Nel 1953 aveva convinto il presidente dell’Eni Enrico Mattei a rilevare il Pignone, uno stabilimento in passivo che l’industriale Marinotti aveva deciso di chiudere licenziando 1750 operai. L’iniziativa caritatevole di La Pira, appoggiata da Pio XII, Papa considerato “di destra”, venne deplorata da don Sturzo come tenebroso preludio al socialismo di Stato, mentre riprendeva soltanto, in chiave evangelico-miracolistica, la politica dei salvataggi praticata dal fascismo con l’Iri negli anni Trenta. Il Nuovo Pignone fu riportato dall’Eni in attivo e ceduto dalle sinistre a una multinazionale americana con le sgangherate privatizzazioni degli anni Novanta.
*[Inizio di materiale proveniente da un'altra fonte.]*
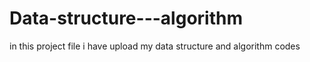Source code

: # Data-structure---algorithm
 in this project file i have upload my data structure and algorithm codes
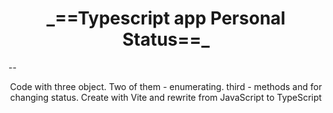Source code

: <h1 align="center">_==Typescript app Personal Status==_</h1>
--

<p align="center">Code with three object. Two of them - enumerating. third - methods and  for changing status. Create with Vite and rewrite from JavaScript to TypeScript</p>
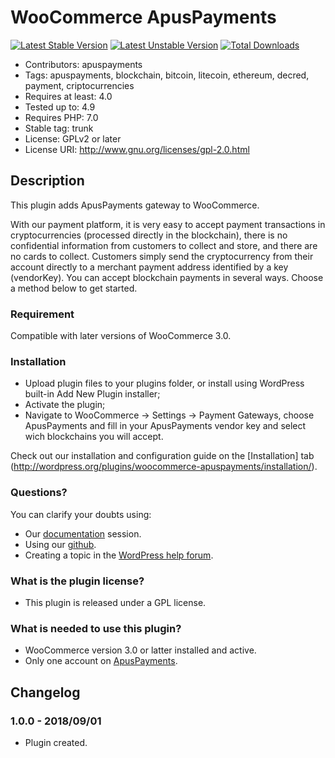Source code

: # WooCommerce ApusPayments #

[![Latest Stable Version](https://poser.pugx.org/apuspayments/woocommerce/version)](https://packagist.org/packages/apuspayments/woocommerce)
[![Latest Unstable Version](https://poser.pugx.org/apuspayments/woocommerce/v/unstable)](//packagist.org/packages/apuspayments/woocommerce)
[![Total Downloads](https://poser.pugx.org/apuspayments/woocommerce/downloads)](https://packagist.org/packages/apuspayments/woocommerce)

* Contributors: apuspayments
* Tags: apuspayments, blockchain, bitcoin, litecoin, ethereum, decred, payment, criptocurrencies
* Requires at least: 4.0
* Tested up to: 4.9
* Requires PHP: 7.0
* Stable tag: trunk
* License: GPLv2 or later
* License URI: http://www.gnu.org/licenses/gpl-2.0.html

## Description ##

This plugin adds ApusPayments gateway to WooCommerce.

With our payment platform, it is very easy to accept payment transactions in cryptocurrencies (processed directly in the blockchain), there is no confidential information from customers to collect and store, and there are no cards to collect. Customers simply send the cryptocurrency from their account directly to a merchant payment address identified by a key (vendorKey). You can accept blockchain payments in several ways. Choose a method below to get started.

### Requirement ###

Compatible with later versions of WooCommerce 3.0.

### Installation ###

* Upload plugin files to your plugins folder, or install using WordPress built-in Add New Plugin installer;
* Activate the plugin;
* Navigate to WooCommerce -> Settings -> Payment Gateways, choose ApusPayments and fill in your ApusPayments vendor key and select wich blockchains you will accept.

Check out our installation and configuration guide on the [Installation] tab (http://wordpress.org/plugins/woocommerce-apuspayments/installation/).

### Questions? ###

You can clarify your doubts using:

* Our [documentation](https://docs.apuspayments.com/) session.
* Using our [github](https://github.com/apuspayments/WooComercePlugin).
* Creating a topic in the [WordPress help forum](http://wordpress.org/support/plugin/woocommerce-apuspayments).

### What is the plugin license? ###

* This plugin is released under a GPL license.

### What is needed to use this plugin? ###

* WooCommerce version 3.0 or latter installed and active.
* Only one account on [ApusPayments](http://apuspayments.com/ "ApusPayments").

## Changelog ##

### 1.0.0 - 2018/09/01 ###

* Plugin created.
Confidando che Dio sarebbe stato alla lunga più forte di loro, La Pira non temette il dialogo coi comunisti. Fu tra i primi a comprendere l’importanza del Terzo Mondo, dell’Islam rinascente, ma anche il ruolo al tempo stesso tradizionale ed efficientista del generale De Gaulle con la riforma presidenziale a cui in Italia si richiamava isolato l’esponente repubblicano Randolfo Pacciardi, già ministro della Difesa con De Gasperi negli anni della ricostruzione, attirandosi accuse di golpismo.

La malafede e l’incultura partitocratica, anticipando i girotondi antiberlusconiuani di adesso, demonizzarono allora gollismo e presidenzialismo come nemici della libertà. Il filogollista La Pira, di cui è in corso la beatificazione (ne conservo l’immaginetta accanto a quelle di padre Pio e di fra Ginepro, che ha raccolto il martirologio della Rsi), fu molto più lucido di quanti a sinistra ne volgarizzarono alcune intuizioni profetiche e oggi vorrebbero tornare a sfruttare la sua memoria.

Chiedo ai post-democristiani più intelligenti che l’impediscano.